As companies think about rebooting for growth, they face certain “chokepoints” along the way – operational complexities that make scaling up more difficult. In addition to the talent chokepoint already addressed, Operating Partners underscored some other obstacles:

“Technology investment was not something that was really on the table for the companies that I worked with last year. So now we are running on systems that have aged another year. We’ve done process redesign which has been helpful, but we’re now facing a massive systems challenge.”

“There’s an element of seller readiness. We can prepare them as much as we want, but until we get people actually back out there and doing it, day-to-day, we can’t truly learn.”

“Another challenge is our supply chain and ramping back up to meet an unpredictable recovery curve. It’s kind of the opposite problem that we were facing last year, where everything was shut down, and we were trying to protect cash. Now it’s about, should we take the leap of faith and invest ahead of demand?”

Operating Partner Support:

Just as customers have changed and the market has evolved, so too have the needs of management. Operating Partners report that portfolio companies are leaning on them for different types of support and guidance than in the pre-pandemic era:

“I sound like a broken record, but they want go-to-market support. Historically that has not been a focus of our portfolio operations team. And so we have really spent time building up that internal capability and find partners in that space.”

“A lot of businesses are leaning on us to ask about where to invest organically versus inorganically. How much money do we support them deploying inorganically?”

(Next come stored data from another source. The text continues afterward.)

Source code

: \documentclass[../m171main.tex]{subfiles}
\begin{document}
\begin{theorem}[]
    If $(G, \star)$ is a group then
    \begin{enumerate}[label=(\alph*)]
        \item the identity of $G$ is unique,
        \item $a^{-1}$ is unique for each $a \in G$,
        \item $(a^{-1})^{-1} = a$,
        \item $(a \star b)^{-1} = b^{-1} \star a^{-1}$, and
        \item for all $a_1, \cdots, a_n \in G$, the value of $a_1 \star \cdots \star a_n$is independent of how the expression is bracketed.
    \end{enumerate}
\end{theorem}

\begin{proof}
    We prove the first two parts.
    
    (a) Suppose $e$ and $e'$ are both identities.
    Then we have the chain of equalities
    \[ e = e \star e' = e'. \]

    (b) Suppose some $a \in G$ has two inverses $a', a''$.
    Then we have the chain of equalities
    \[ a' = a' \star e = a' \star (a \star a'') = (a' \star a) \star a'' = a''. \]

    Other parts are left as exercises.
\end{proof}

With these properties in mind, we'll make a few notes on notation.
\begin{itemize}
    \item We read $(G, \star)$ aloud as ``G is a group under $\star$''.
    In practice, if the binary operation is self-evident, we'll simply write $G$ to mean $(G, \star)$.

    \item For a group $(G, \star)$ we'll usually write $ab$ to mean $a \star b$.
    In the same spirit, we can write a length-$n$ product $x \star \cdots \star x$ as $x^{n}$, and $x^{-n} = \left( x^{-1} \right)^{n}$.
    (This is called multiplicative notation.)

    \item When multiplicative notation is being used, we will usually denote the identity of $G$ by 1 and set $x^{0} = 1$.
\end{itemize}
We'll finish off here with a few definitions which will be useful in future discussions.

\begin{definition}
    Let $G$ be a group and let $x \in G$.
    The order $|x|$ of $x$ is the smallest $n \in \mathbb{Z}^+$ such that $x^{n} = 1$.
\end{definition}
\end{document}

“Sector-specific trend analysis for acquisitions – I think that’s where they’re trying to lean on us and where our management teams need the most help.”

“On the inorganic side, we are offering support leveraging bank relationships and leveraging resources like Accordion or other third party consulting relationships.”

“Pricing. They want pricing help. How do we price? How do we package? Here we bring in outside help because  pricing is one of those topics where the management teams never believe there’s any elasticity until you bring in an expert to help them think about it differently.”